Trecho de “Ideias para adiar o fim do mundo”, de Ailton Krenak - Companhia das Letras, página 12 “A ideia de nós, os humanos, nos descolarmos da terra, vivendo numa abstração civilizatória, é absurda. Ela suprime a diversidade, nega a pluralidade das formas de vida, de existência e de hábitos. Oferece o mesmo cardápio, o mesmo figurino e, se possível, a mesma língua para todo mundo. Para a Unesco, 2019 é o ano internacional das línguas indígenas. Todos nós sabemos que a cada ano ou a cada semestre uma dessas línguas maternas, um desses idiomas originais de pequenos grupos que estão na periferia da humanidade, é deletada. Sobram algumas, de preferência aquelas que interessam às corporações para administrar a coisa toda, o desenvolvimento sustentável. O que é feito de nossos rios, nossas florestas, nossas paisagens? Nós ficamos tão perturbados com o desarranjo regional que vivemos, ficamos tão fora do sério com a falta de perspectiva política, que não conseguimos nos erguer e respirar, ver o que importa mesmo para as pessoas, os coletivos e as comunidades nas suas ecologias. Para citar o Boaventura de Sousa Santos, a ecologia dos saberes deveria também integrar nossa experiência cotidiana, inspirar nossas escolhas sobre o lugar em que queremos viver, nossa experiência como comunidade. Precisamos ser críticos a essa ideia plasmada de humanidade homogênea na qual há muito tempo o consumo tomou o lugar daquilo que antes era cidadania.”
O AMANHÃ NÃO ESTÁ À VENDA
Trecho de “O amanhã não está à venda”, de Ailton Krenak - Companhia das Letras, páginas 4 e 5 “Vivemos hoje esta experiência de isolamento social, como está sendo definido o confinamento, em que todas as pessoas têm de se recolher. Se durante um tempo éramos nós, os povos indígenas, que estávamos ameaçados da ruptura ou da extinção do sentido da nossa vida, hoje estamos todos diante da iminência de a Terra não suportar a nossa demanda. Assistimos a uma tragédia de gente morrendo em diferentes lugares do planeta, a ponto de na Itália os corpos serem transportados para a incineração em caminhões. Essa dor talvez ajude as pessoas a responder se somos de fato uma humanidade. Nós nos acostumamos com essa ideia, que foi naturalizada, mas ninguém mais presta atenção no verdadeiro sentido do que é ser humano. É como se tivéssemos várias crianças brincando e, por imaginar essa fantasia da infância, continuassem a brincar por tempo indeterminado. Só que viramos adultos, estamos devastando o planeta, cavando um fosso gigantesco de desigualdades entre povos e sociedades. De modo que há uma sub humanidade que vive numa grande miséria, sem chance de sair dela - e isso também foi naturalizado.”

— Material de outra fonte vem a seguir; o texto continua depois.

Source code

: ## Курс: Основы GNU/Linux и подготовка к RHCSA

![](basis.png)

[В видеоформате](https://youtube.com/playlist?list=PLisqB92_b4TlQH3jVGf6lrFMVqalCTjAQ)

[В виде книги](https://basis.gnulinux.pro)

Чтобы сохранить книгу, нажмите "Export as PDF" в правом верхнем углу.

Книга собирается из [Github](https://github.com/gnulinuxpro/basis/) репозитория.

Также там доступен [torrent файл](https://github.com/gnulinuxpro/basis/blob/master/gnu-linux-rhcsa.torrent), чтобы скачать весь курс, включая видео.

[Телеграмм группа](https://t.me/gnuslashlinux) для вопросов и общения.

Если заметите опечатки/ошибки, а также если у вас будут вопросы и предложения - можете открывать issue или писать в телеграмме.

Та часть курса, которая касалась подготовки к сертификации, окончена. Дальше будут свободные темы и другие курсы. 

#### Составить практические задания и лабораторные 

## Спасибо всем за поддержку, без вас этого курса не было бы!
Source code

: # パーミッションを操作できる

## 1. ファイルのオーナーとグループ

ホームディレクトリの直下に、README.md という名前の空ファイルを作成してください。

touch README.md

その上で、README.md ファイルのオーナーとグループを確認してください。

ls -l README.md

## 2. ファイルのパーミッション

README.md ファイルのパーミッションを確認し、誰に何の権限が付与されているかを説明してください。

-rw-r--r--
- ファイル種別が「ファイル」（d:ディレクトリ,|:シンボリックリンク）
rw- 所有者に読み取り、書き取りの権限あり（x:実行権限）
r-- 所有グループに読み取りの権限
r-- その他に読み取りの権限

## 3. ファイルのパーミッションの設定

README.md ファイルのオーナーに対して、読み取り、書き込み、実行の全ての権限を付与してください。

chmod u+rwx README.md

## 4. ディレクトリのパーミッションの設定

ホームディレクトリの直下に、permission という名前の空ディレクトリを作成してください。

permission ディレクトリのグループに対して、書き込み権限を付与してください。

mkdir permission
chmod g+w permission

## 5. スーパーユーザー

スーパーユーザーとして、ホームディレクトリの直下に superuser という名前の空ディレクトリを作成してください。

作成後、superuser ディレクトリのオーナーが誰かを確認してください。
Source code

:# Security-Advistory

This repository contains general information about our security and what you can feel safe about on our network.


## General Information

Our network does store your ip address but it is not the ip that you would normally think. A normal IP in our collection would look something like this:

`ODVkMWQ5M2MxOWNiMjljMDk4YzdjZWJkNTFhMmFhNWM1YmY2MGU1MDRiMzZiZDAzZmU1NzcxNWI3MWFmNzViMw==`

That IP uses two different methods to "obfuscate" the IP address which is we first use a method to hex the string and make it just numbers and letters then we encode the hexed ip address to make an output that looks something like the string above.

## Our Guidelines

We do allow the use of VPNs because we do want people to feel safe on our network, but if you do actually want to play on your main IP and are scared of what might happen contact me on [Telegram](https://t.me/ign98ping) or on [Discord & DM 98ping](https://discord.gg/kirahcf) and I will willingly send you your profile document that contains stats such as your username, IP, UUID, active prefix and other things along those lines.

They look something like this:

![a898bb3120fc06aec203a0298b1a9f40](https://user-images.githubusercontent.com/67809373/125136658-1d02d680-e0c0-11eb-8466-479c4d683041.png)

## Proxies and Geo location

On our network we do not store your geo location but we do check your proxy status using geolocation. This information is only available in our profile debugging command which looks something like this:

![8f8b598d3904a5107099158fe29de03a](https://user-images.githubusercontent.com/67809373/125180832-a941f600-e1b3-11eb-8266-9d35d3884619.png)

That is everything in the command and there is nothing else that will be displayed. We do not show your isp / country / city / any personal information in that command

Trecho de “O amanhã não está à venda”, de Ailton Krenak - Companhia das Letras, página 8
“Governos burros acham que a economia não pode parar. Mas a economia é uma atividade que os humanos inventaram e que depende de nós. Se os humanos estão em risco, qualquer atividade humana deixa de ter importância. Dizer que a economia é mais importante é como dizer que o navio importa mais que a tripulação. Coisa de quem acha que a vida é baseada em meritocracia e luta por poder. Não podemos pagar o preço que estamos pagando e seguir insistindo nos erros.”